Would you print the whole listing again, word for word?
----- RECORDS SUPPLIED -----
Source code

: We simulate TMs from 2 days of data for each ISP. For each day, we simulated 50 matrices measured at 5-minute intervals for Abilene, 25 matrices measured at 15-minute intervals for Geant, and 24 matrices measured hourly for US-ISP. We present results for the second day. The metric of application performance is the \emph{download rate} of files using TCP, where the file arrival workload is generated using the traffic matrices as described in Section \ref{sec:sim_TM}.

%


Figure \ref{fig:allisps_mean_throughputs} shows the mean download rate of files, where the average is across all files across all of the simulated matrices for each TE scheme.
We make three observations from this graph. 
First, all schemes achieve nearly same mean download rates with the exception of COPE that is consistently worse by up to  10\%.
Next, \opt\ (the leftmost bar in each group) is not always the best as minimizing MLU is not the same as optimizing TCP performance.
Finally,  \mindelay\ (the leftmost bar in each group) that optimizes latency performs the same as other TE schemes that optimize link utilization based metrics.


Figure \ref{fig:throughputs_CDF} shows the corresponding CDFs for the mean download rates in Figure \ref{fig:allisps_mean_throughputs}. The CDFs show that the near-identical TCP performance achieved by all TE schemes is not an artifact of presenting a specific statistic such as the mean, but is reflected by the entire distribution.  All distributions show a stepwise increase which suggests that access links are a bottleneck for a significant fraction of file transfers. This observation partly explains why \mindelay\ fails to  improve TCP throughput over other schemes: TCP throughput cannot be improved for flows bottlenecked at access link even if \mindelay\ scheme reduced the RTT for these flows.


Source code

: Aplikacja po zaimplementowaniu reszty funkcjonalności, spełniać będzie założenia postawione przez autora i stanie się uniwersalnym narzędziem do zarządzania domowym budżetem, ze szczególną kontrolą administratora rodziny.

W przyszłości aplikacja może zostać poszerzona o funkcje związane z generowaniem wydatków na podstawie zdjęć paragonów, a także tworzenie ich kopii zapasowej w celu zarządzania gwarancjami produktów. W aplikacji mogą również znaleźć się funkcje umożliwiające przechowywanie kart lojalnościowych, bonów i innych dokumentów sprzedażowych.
-----
### TASK OUTPUT
Source code

: We simulate TMs from 2 days of data for each ISP. For each day, we simulated 50 matrices measured at 5-minute intervals for Abilene, 25 matrices measured at 15-minute intervals for Geant, and 24 matrices measured hourly for US-ISP. We present results for the second day. The metric of application performance is the \emph{download rate} of files using TCP, where the file arrival workload is generated using the traffic matrices as described in Section \ref{sec:sim_TM}.

%


Figure \ref{fig:allisps_mean_throughputs} shows the mean download rate of files, where the average is across all files across all of the simulated matrices for each TE scheme.
We make three observations from this graph. 
First, all schemes achieve nearly same mean download rates with the exception of COPE that is consistently worse by up to  10\%.
Next, \opt\ (the leftmost bar in each group) is not always the best as minimizing MLU is not the same as optimizing TCP performance.
Finally,  \mindelay\ (the leftmost bar in each group) that optimizes latency performs the same as other TE schemes that optimize link utilization based metrics.


Figure \ref{fig:throughputs_CDF} shows the corresponding CDFs for the mean download rates in Figure \ref{fig:allisps_mean_throughputs}. The CDFs show that the near-identical TCP performance achieved by all TE schemes is not an artifact of presenting a specific statistic such as the mean, but is reflected by the entire distribution.  All distributions show a stepwise increase which suggests that access links are a bottleneck for a significant fraction of file transfers. This observation partly explains why \mindelay\ fails to  improve TCP throughput over other schemes: TCP throughput cannot be improved for flows bottlenecked at access link even if \mindelay\ scheme reduced the RTT for these flows.


Source code

: Aplikacja po zaimplementowaniu reszty funkcjonalności, spełniać będzie założenia postawione przez autora i stanie się uniwersalnym narzędziem do zarządzania domowym budżetem, ze szczególną kontrolą administratora rodziny.

W przyszłości aplikacja może zostać poszerzona o funkcje związane z generowaniem wydatków na podstawie zdjęć paragonów, a także tworzenie ich kopii zapasowej w celu zarządzania gwarancjami produktów. W aplikacji mogą również znaleźć się funkcje umożliwiające przechowywanie kart lojalnościowych, bonów i innych dokumentów sprzedażowych.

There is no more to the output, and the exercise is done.